EXTRACTED MATERIAL ->
* * * * * * *

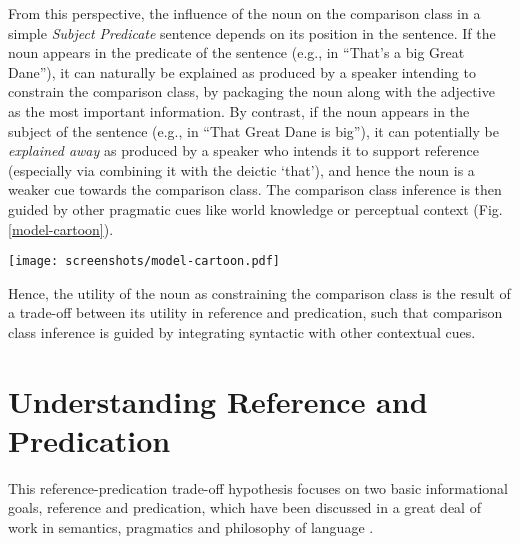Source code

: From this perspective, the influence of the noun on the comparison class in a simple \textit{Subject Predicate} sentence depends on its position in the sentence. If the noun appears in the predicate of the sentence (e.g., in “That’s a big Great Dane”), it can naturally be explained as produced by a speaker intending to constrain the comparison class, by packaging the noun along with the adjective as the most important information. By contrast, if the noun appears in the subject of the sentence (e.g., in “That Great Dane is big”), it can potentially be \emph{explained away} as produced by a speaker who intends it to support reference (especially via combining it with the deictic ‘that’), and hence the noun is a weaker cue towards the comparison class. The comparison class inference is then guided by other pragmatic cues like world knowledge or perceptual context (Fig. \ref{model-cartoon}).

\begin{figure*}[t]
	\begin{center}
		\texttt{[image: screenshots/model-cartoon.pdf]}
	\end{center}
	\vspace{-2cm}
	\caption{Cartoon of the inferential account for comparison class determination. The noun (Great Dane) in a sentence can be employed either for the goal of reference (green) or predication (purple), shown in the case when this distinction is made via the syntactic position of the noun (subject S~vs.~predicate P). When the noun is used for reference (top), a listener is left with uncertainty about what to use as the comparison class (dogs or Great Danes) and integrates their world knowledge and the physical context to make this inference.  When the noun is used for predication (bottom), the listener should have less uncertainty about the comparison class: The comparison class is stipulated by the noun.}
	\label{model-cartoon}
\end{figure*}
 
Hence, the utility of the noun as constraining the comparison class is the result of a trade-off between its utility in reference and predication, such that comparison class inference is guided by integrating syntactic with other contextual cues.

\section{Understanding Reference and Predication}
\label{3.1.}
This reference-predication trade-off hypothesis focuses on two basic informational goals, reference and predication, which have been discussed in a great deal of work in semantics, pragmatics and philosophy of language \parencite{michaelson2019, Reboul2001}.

* * * * * * *

TASK TO CARRY OUT -> Pictures are to be dropped; every line of the records is to be returned unchanged.

RESULT ->
Source code

: From this perspective, the influence of the noun on the comparison class in a simple \textit{Subject Predicate} sentence depends on its position in the sentence. If the noun appears in the predicate of the sentence (e.g., in “That’s a big Great Dane”), it can naturally be explained as produced by a speaker intending to constrain the comparison class, by packaging the noun along with the adjective as the most important information. By contrast, if the noun appears in the subject of the sentence (e.g., in “That Great Dane is big”), it can potentially be \emph{explained away} as produced by a speaker who intends it to support reference (especially via combining it with the deictic ‘that’), and hence the noun is a weaker cue towards the comparison class. The comparison class inference is then guided by other pragmatic cues like world knowledge or perceptual context (Fig. \ref{model-cartoon}).

\begin{figure*}[t]
	\begin{center}
		\texttt{[image: screenshots/model-cartoon.pdf]}
	\end{center}
	\vspace{-2cm}
	\caption{Cartoon of the inferential account for comparison class determination. The noun (Great Dane) in a sentence can be employed either for the goal of reference (green) or predication (purple), shown in the case when this distinction is made via the syntactic position of the noun (subject S~vs.~predicate P). When the noun is used for reference (top), a listener is left with uncertainty about what to use as the comparison class (dogs or Great Danes) and integrates their world knowledge and the physical context to make this inference.  When the noun is used for predication (bottom), the listener should have less uncertainty about the comparison class: The comparison class is stipulated by the noun.}
	\label{model-cartoon}
\end{figure*}
 
Hence, the utility of the noun as constraining the comparison class is the result of a trade-off between its utility in reference and predication, such that comparison class inference is guided by integrating syntactic with other contextual cues.

\section{Understanding Reference and Predication}
\label{3.1.}
This reference-predication trade-off hypothesis focuses on two basic informational goals, reference and predication, which have been discussed in a great deal of work in semantics, pragmatics and philosophy of language \parencite{michaelson2019, Reboul2001}.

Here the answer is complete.